Im Titan II Cold War Atomraketen Bunker Museum, Tucson

Nur wenige Kilometer südlich von Tucson steht seit 40 Jahren eine theoretisch immer noch einsatzbereite Atomrakete in einem Silo. Die Titan II Missile war mit ihrer 9 Kilotonnen Wasserstoffbombe Teil der nuklearen Abschreckung und hätte Russland in 36 Minuten erreicht. 53 der 54 in den 60er Jahren gebauten Atomraketen Silos wurden im Rahmen des SALT Abrüstungsprogramms zerstört, aber diesen einen haben sie aufgehoben. Mit Rakete.

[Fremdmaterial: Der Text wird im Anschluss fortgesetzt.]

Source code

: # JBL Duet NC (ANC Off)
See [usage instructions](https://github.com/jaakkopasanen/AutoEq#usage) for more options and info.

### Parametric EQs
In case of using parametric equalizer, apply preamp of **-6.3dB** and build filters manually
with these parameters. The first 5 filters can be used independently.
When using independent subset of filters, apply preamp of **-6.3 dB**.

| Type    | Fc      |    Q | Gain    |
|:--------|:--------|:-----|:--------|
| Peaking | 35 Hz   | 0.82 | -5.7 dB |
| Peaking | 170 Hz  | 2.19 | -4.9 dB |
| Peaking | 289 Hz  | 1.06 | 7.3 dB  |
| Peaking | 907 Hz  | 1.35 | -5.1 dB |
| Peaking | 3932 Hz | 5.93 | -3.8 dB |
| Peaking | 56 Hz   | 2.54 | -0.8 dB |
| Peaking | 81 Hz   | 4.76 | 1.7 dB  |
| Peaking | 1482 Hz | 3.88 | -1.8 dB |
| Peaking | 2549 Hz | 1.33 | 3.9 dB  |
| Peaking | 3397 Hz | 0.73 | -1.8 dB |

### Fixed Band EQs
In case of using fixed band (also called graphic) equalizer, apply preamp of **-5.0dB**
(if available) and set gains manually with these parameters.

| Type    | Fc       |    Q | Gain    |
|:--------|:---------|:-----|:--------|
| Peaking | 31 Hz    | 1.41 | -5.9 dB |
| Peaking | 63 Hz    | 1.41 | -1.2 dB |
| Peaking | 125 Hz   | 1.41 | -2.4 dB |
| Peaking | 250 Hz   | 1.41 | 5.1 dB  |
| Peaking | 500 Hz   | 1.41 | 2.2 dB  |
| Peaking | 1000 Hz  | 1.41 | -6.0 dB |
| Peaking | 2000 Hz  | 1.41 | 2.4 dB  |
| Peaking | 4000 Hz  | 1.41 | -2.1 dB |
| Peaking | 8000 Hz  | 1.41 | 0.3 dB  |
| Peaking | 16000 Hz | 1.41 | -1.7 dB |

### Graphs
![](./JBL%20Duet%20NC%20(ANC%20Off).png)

Ein Relikt aus der Zeit des kalten Krieges, was der Öffentlichkeit im Rahmen einer Führung zugänglich ist. Abgesehen vom Raketensilo kann man im Kommandobunker herumklettern. Sämtliche Technik im verbunkerten Raketensilo ist funktionstüchtig erhalten.

Titan II Raketen Silo mit Atomrakete im Missile Museum Tucson

Für mich war der Besuch besonders spannend, denn einen vergleichbaren, tief unter der Erde vergrabenen Kommandobunker der Russen hatte ich 2019 in der Ukraine besucht. (Artikel)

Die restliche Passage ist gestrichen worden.